SOURCE MATERIAL Block Start
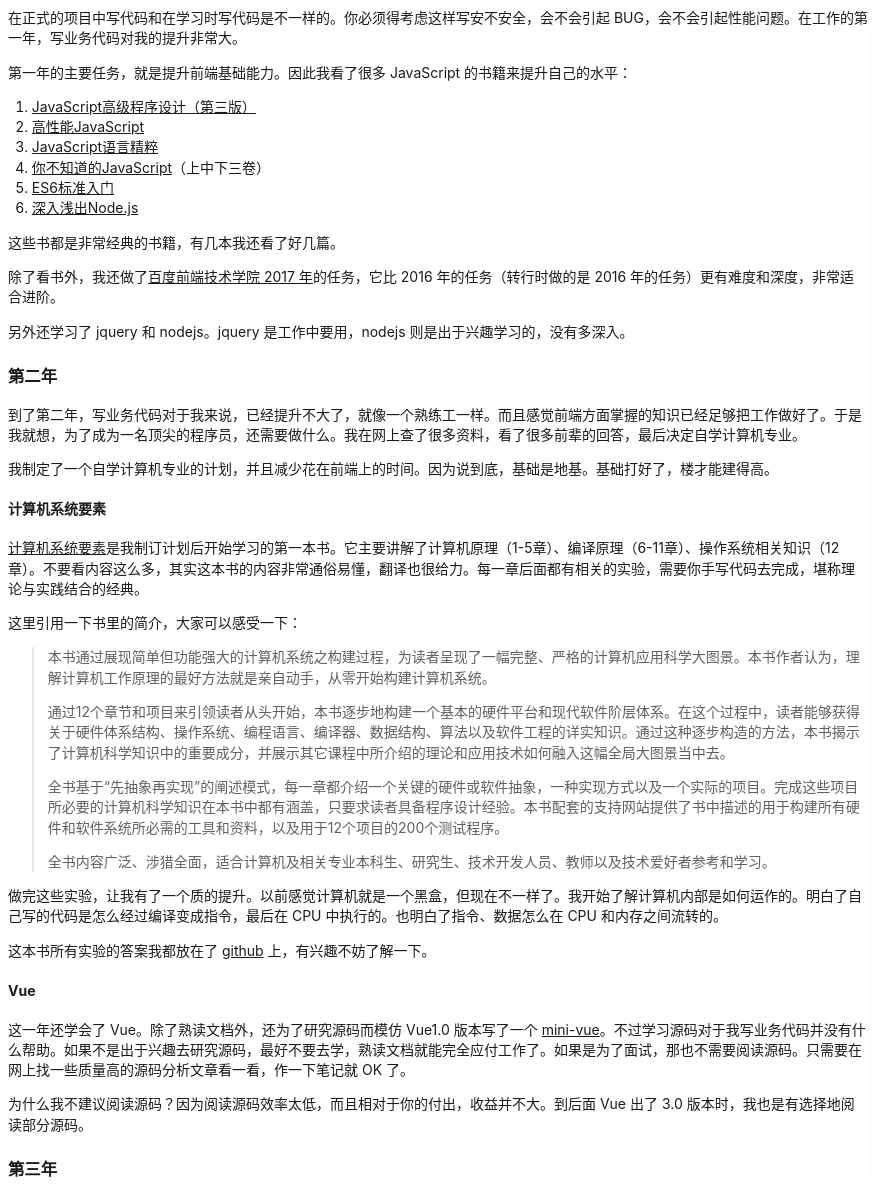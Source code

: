 在正式的项目中写代码和在学习时写代码是不一样的。你必须得考虑这样写安不安全，会不会引起 BUG，会不会引起性能问题。在工作的第一年，写业务代码对我的提升非常大。

第一年的主要任务，就是提升前端基础能力。因此我看了很多 JavaScript 的书籍来提升自己的水平：

1. [JavaScript高级程序设计（第三版）](https://book.douban.com/subject/10546125/)
2. [高性能JavaScript](https://book.douban.com/subject/26599677/)
3. [JavaScript语言精粹](https://book.douban.com/subject/11874748/)
4. [你不知道的JavaScript](https://book.douban.com/subject/26351021/)（上中下三卷）
5. [ES6标准入门](https://es6.ruanyifeng.com/)
6. [深入浅出Node.js](https://book.douban.com/subject/25768396/)

这些书都是非常经典的书籍，有几本我还看了好几篇。

除了看书外，我还做了[百度前端技术学院 2017 年](http://ife.baidu.com/2017)的任务，它比 2016 年的任务（转行时做的是 2016 年的任务）更有难度和深度，非常适合进阶。

另外还学习了 jquery 和 nodejs。jquery 是工作中要用，nodejs 则是出于兴趣学习的，没有多深入。

### 第二年

到了第二年，写业务代码对于我来说，已经提升不大了，就像一个熟练工一样。而且感觉前端方面掌握的知识已经足够把工作做好了。于是我就想，为了成为一名顶尖的程序员，还需要做什么。我在网上查了很多资料，看了很多前辈的回答，最后决定自学计算机专业。

我制定了一个自学计算机专业的计划，并且减少花在前端上的时间。因为说到底，基础是地基。基础打好了，楼才能建得高。

#### 计算机系统要素

[计算机系统要素](https://book.douban.com/subject/1998341/)是我制订计划后开始学习的第一本书。它主要讲解了计算机原理（1-5章）、编译原理（6-11章）、操作系统相关知识（12章）。不要看内容这么多，其实这本书的内容非常通俗易懂，翻译也很给力。每一章后面都有相关的实验，需要你手写代码去完成，堪称理论与实践结合的经典。

这里引用一下书里的简介，大家可以感受一下：

> 本书通过展现简单但功能强大的计算机系统之构建过程，为读者呈现了一幅完整、严格的计算机应用科学大图景。本书作者认为，理解计算机工作原理的最好方法就是亲自动手，从零开始构建计算机系统。
>
> 通过12个章节和项目来引领读者从头开始，本书逐步地构建一个基本的硬件平台和现代软件阶层体系。在这个过程中，读者能够获得关于硬件体系结构、操作系统、编程语言、编译器、数据结构、算法以及软件工程的详实知识。通过这种逐步构造的方法，本书揭示了计算机科学知识中的重要成分，并展示其它课程中所介绍的理论和应用技术如何融入这幅全局大图景当中去。
>
> 全书基于“先抽象再实现”的阐述模式，每一章都介绍一个关键的硬件或软件抽象，一种实现方式以及一个实际的项目。完成这些项目所必要的计算机科学知识在本书中都有涵盖，只要求读者具备程序设计经验。本书配套的支持网站提供了书中描述的用于构建所有硬件和软件系统所必需的工具和资料，以及用于12个项目的200个测试程序。
>
> 全书内容广泛、涉猎全面，适合计算机及相关专业本科生、研究生、技术开发人员、教师以及技术爱好者参考和学习。

做完这些实验，让我有了一个质的提升。以前感觉计算机就是一个黑盒，但现在不一样了。我开始了解计算机内部是如何运作的。明白了自己写的代码是怎么经过编译变成指令，最后在 CPU 中执行的。也明白了指令、数据怎么在 CPU 和内存之间流转的。

这本书所有实验的答案我都放在了 [github](https://github.com/woai3c/nand2tetris) 上，有兴趣不妨了解一下。

#### Vue

这一年还学会了 Vue。除了熟读文档外，还为了研究源码而模仿 Vue1.0 版本写了一个 [mini-vue](https://github.com/woai3c/mini-vue)。不过学习源码对于我写业务代码并没有什么帮助。如果不是出于兴趣去研究源码，最好不要去学，熟读文档就能完全应付工作了。如果是为了面试，那也不需要阅读源码。只需要在网上找一些质量高的源码分析文章看一看，作一下笔记就 OK 了。

为什么我不建议阅读源码？因为阅读源码效率太低，而且相对于你的付出，收益并不大。到后面 Vue 出了 3.0 版本时，我也是有选择地阅读部分源码。

### 第三年
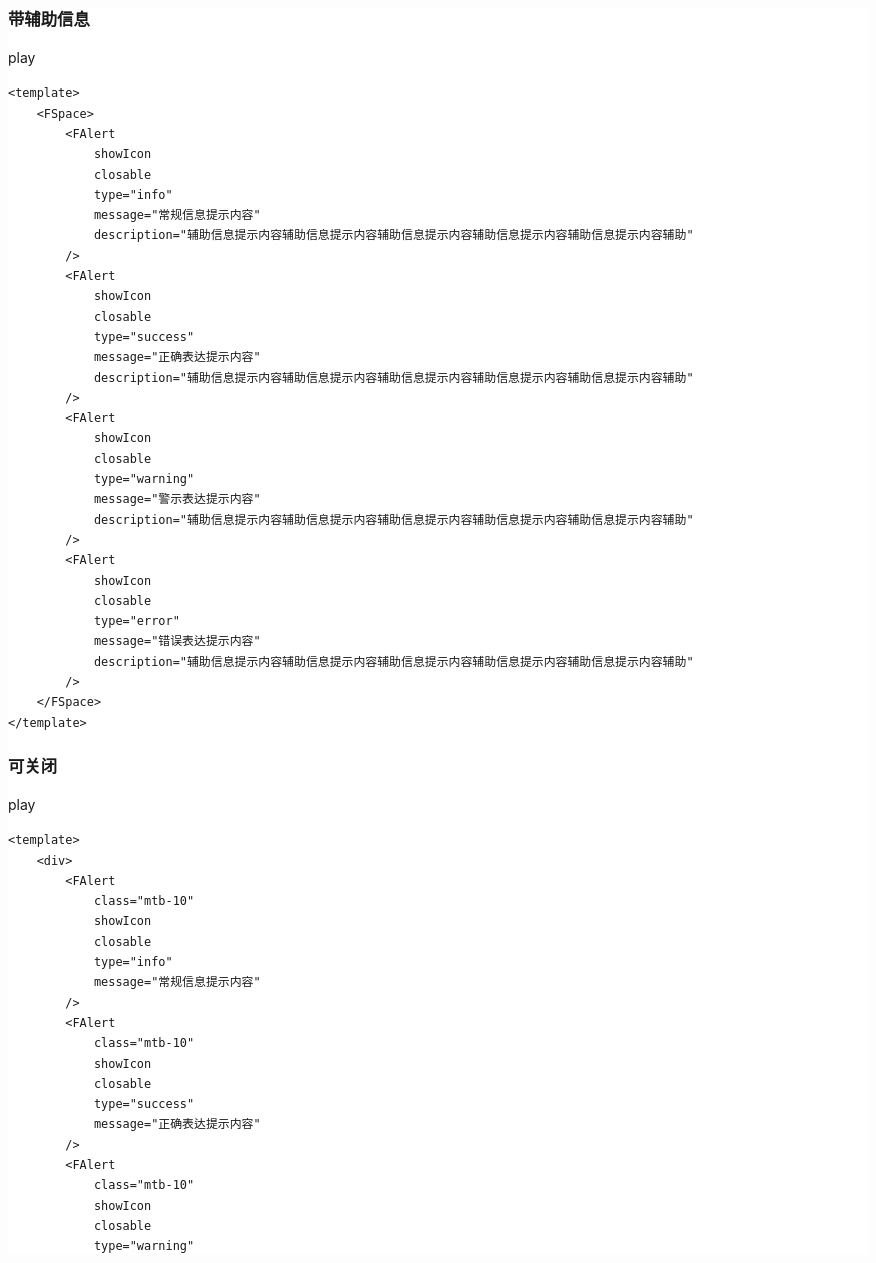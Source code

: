 ### 带辅助信息 [​]()

play

```
<template>
    <FSpace>
        <FAlert
            showIcon
            closable
            type="info"
            message="常规信息提示内容"
            description="辅助信息提示内容辅助信息提示内容辅助信息提示内容辅助信息提示内容辅助信息提示内容辅助"
        />
        <FAlert
            showIcon
            closable
            type="success"
            message="正确表达提示内容"
            description="辅助信息提示内容辅助信息提示内容辅助信息提示内容辅助信息提示内容辅助信息提示内容辅助"
        />
        <FAlert
            showIcon
            closable
            type="warning"
            message="警示表达提示内容"
            description="辅助信息提示内容辅助信息提示内容辅助信息提示内容辅助信息提示内容辅助信息提示内容辅助"
        />
        <FAlert
            showIcon
            closable
            type="error"
            message="错误表达提示内容"
            description="辅助信息提示内容辅助信息提示内容辅助信息提示内容辅助信息提示内容辅助信息提示内容辅助"
        />
    </FSpace>
</template>
```

### 可关闭 [​]()

play

```
<template>
    <div>
        <FAlert
            class="mtb-10"
            showIcon
            closable
            type="info"
            message="常规信息提示内容"
        />
        <FAlert
            class="mtb-10"
            showIcon
            closable
            type="success"
            message="正确表达提示内容"
        />
        <FAlert
            class="mtb-10"
            showIcon
            closable
            type="warning"
```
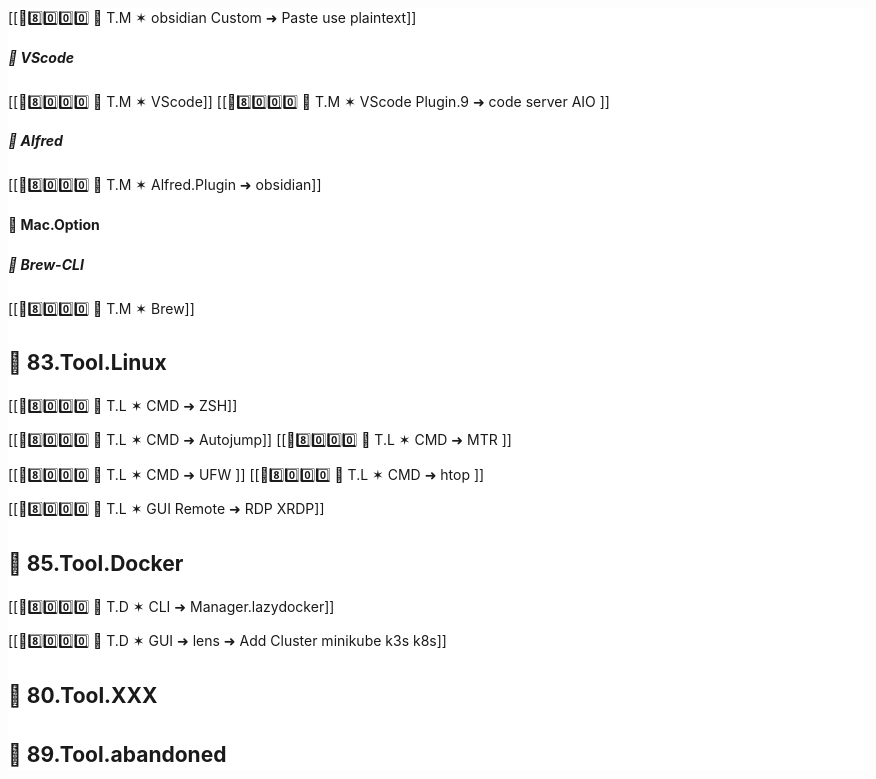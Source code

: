 [[🧬8️⃣0️⃣0️⃣0️⃣ 🧰 T.M ✶ obsidian Custom ➜ Paste use plaintext]]




##### 🔶 VScode 
[[🧬8️⃣0️⃣0️⃣0️⃣ 🧰 T.M ✶ VScode]]
[[🧬8️⃣0️⃣0️⃣0️⃣ 🧰 T.M ✶ VScode Plugin.9 ➜ code server AIO ]]

##### 🔶 Alfred
[[🧬8️⃣0️⃣0️⃣0️⃣ 🧰 T.M ✶ Alfred.Plugin ➜ obsidian]]




#### 🔵 Mac.Option

##### 🔶 Brew-CLI

[[🧬8️⃣0️⃣0️⃣0️⃣ 🧰 T.M ✶ Brew]]






## 🦚 83.Tool.Linux


[[🧬8️⃣0️⃣0️⃣0️⃣ 🧰 T.L ✶ CMD ➜ ZSH]]



[[🧬8️⃣0️⃣0️⃣0️⃣ 🧰 T.L ✶ CMD ➜ Autojump]]
[[🧬8️⃣0️⃣0️⃣0️⃣ 🧰 T.L ✶ CMD ➜ MTR ]]

[[🧬8️⃣0️⃣0️⃣0️⃣ 🧰 T.L ✶ CMD ➜ UFW ]]
[[🧬8️⃣0️⃣0️⃣0️⃣ 🧰 T.L ✶ CMD ➜ htop ]]


[[🧬8️⃣0️⃣0️⃣0️⃣ 🧰 T.L ✶ GUI Remote ➜  RDP XRDP]]





## 🦚 85.Tool.Docker

[[🧬8️⃣0️⃣0️⃣0️⃣ 🧰 T.D ✶ CLI ➜ Manager.lazydocker]]



[[🧬8️⃣0️⃣0️⃣0️⃣ 🧰 T.D ✶ GUI ➜ lens ➜ Add Cluster minikube k3s k8s]]









## 🦚 80.Tool.XXX 



## 🦚 89.Tool.abandoned
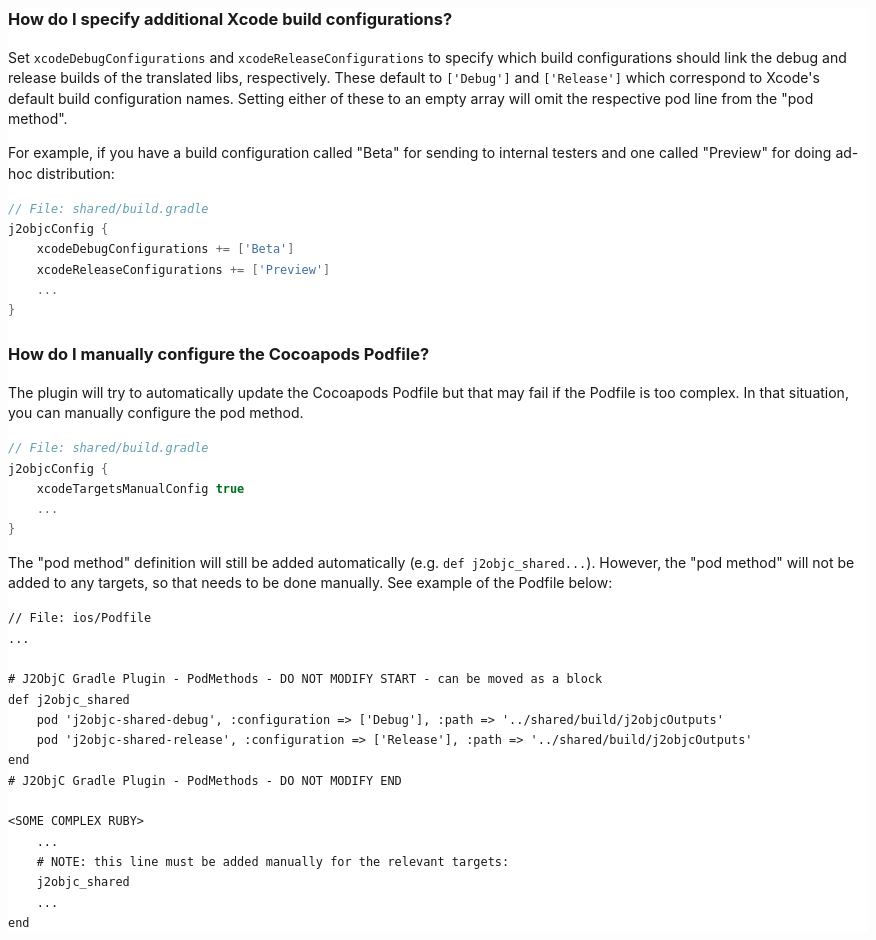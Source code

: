 
### How do I specify additional Xcode build configurations?

Set `xcodeDebugConfigurations` and `xcodeReleaseConfigurations` to specify which build
configurations should link the debug and release builds of the translated libs, respectively.
These default to `['Debug']` and `['Release']` which correspond to Xcode's default build
configuration names. Setting either of these to an empty array will omit the respective pod
line from the "pod method".

For example, if you have a build configuration called "Beta" for sending to internal testers
and one called "Preview" for doing ad-hoc distribution:

```gradle
// File: shared/build.gradle
j2objcConfig {
    xcodeDebugConfigurations += ['Beta']
    xcodeReleaseConfigurations += ['Preview']
    ...
}
```


### How do I manually configure the Cocoapods Podfile?

The plugin will try to automatically update the Cocoapods Podfile but that may fail if
the Podfile is too complex. In that situation, you can manually configure the pod method.

```gradle
// File: shared/build.gradle
j2objcConfig {
    xcodeTargetsManualConfig true
    ...
}
```

The "pod method" definition will still be added automatically (e.g.
`def j2objc_shared...`). However, the "pod method" will not be added to any
targets, so that needs to be done manually. See example of the Podfile below:

```
// File: ios/Podfile
...

# J2ObjC Gradle Plugin - PodMethods - DO NOT MODIFY START - can be moved as a block
def j2objc_shared
    pod 'j2objc-shared-debug', :configuration => ['Debug'], :path => '../shared/build/j2objcOutputs'
    pod 'j2objc-shared-release', :configuration => ['Release'], :path => '../shared/build/j2objcOutputs'
end
# J2ObjC Gradle Plugin - PodMethods - DO NOT MODIFY END

<SOME COMPLEX RUBY>
    ...
    # NOTE: this line must be added manually for the relevant targets:
    j2objc_shared
    ...
end
```
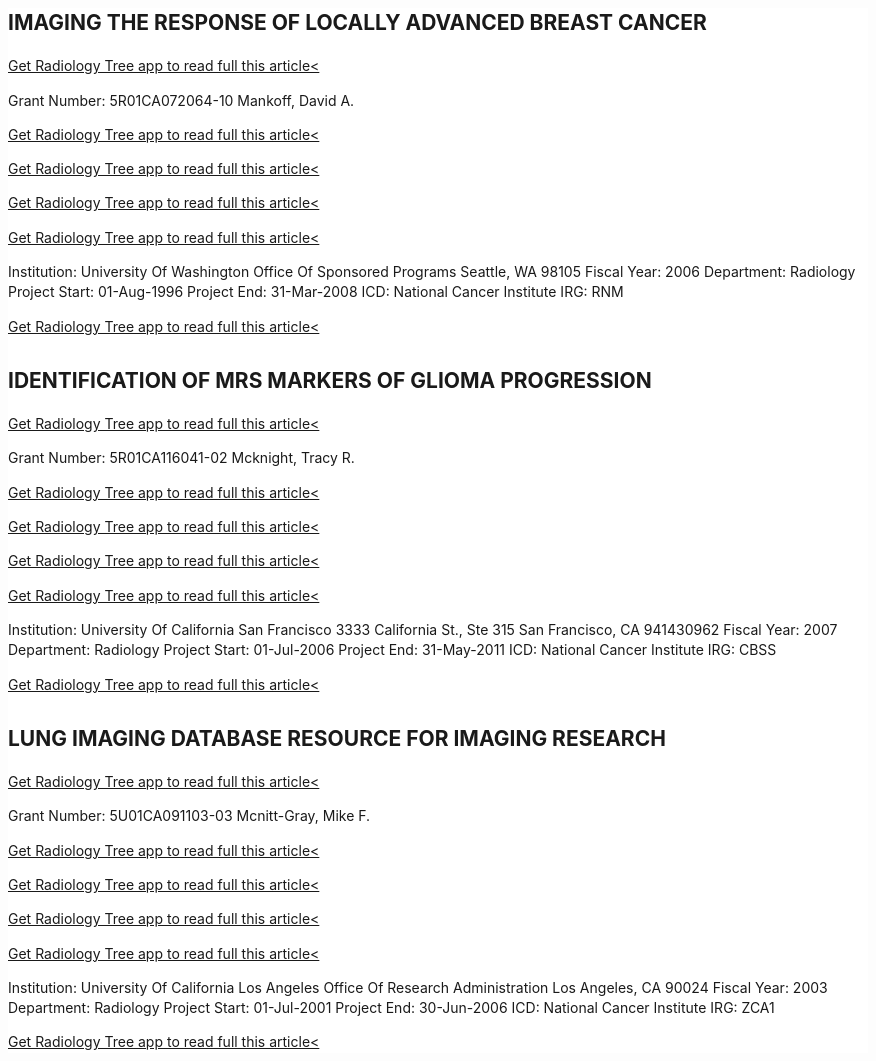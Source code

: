 ## IMAGING THE RESPONSE OF LOCALLY ADVANCED BREAST CANCER

[Get Radiology Tree app to read full this article<](https://clinicalpub.com/app)

Grant Number: 5R01CA072064-10 Mankoff, David A.

[Get Radiology Tree app to read full this article<](https://clinicalpub.com/app)

[Get Radiology Tree app to read full this article<](https://clinicalpub.com/app)

[Get Radiology Tree app to read full this article<](https://clinicalpub.com/app)

[Get Radiology Tree app to read full this article<](https://clinicalpub.com/app)

Institution: University Of Washington Office Of Sponsored Programs Seattle, WA 98105 Fiscal Year: 2006 Department: Radiology Project Start: 01-Aug-1996 Project End: 31-Mar-2008 ICD: National Cancer Institute IRG: RNM

[Get Radiology Tree app to read full this article<](https://clinicalpub.com/app)

## IDENTIFICATION OF MRS MARKERS OF GLIOMA PROGRESSION

[Get Radiology Tree app to read full this article<](https://clinicalpub.com/app)

Grant Number: 5R01CA116041-02 Mcknight, Tracy R.

[Get Radiology Tree app to read full this article<](https://clinicalpub.com/app)

[Get Radiology Tree app to read full this article<](https://clinicalpub.com/app)

[Get Radiology Tree app to read full this article<](https://clinicalpub.com/app)

[Get Radiology Tree app to read full this article<](https://clinicalpub.com/app)

Institution: University Of California San Francisco 3333 California St., Ste 315 San Francisco, CA 941430962 Fiscal Year: 2007 Department: Radiology Project Start: 01-Jul-2006 Project End: 31-May-2011 ICD: National Cancer Institute IRG: CBSS

[Get Radiology Tree app to read full this article<](https://clinicalpub.com/app)

## LUNG IMAGING DATABASE RESOURCE FOR IMAGING RESEARCH

[Get Radiology Tree app to read full this article<](https://clinicalpub.com/app)

Grant Number: 5U01CA091103-03 Mcnitt-Gray, Mike F.

[Get Radiology Tree app to read full this article<](https://clinicalpub.com/app)

[Get Radiology Tree app to read full this article<](https://clinicalpub.com/app)

[Get Radiology Tree app to read full this article<](https://clinicalpub.com/app)

[Get Radiology Tree app to read full this article<](https://clinicalpub.com/app)

Institution: University Of California Los Angeles Office Of Research Administration Los Angeles, CA 90024 Fiscal Year: 2003 Department: Radiology Project Start: 01-Jul-2001 Project End: 30-Jun-2006 ICD: National Cancer Institute IRG: ZCA1

[Get Radiology Tree app to read full this article<](https://clinicalpub.com/app)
SOURCE MATERIAL Block End
REQUIREMENT:
The word "MODIFY" appears in some lines of the data; state how many such lines there are, and nothing further.

THE COMPLETED TASK:
2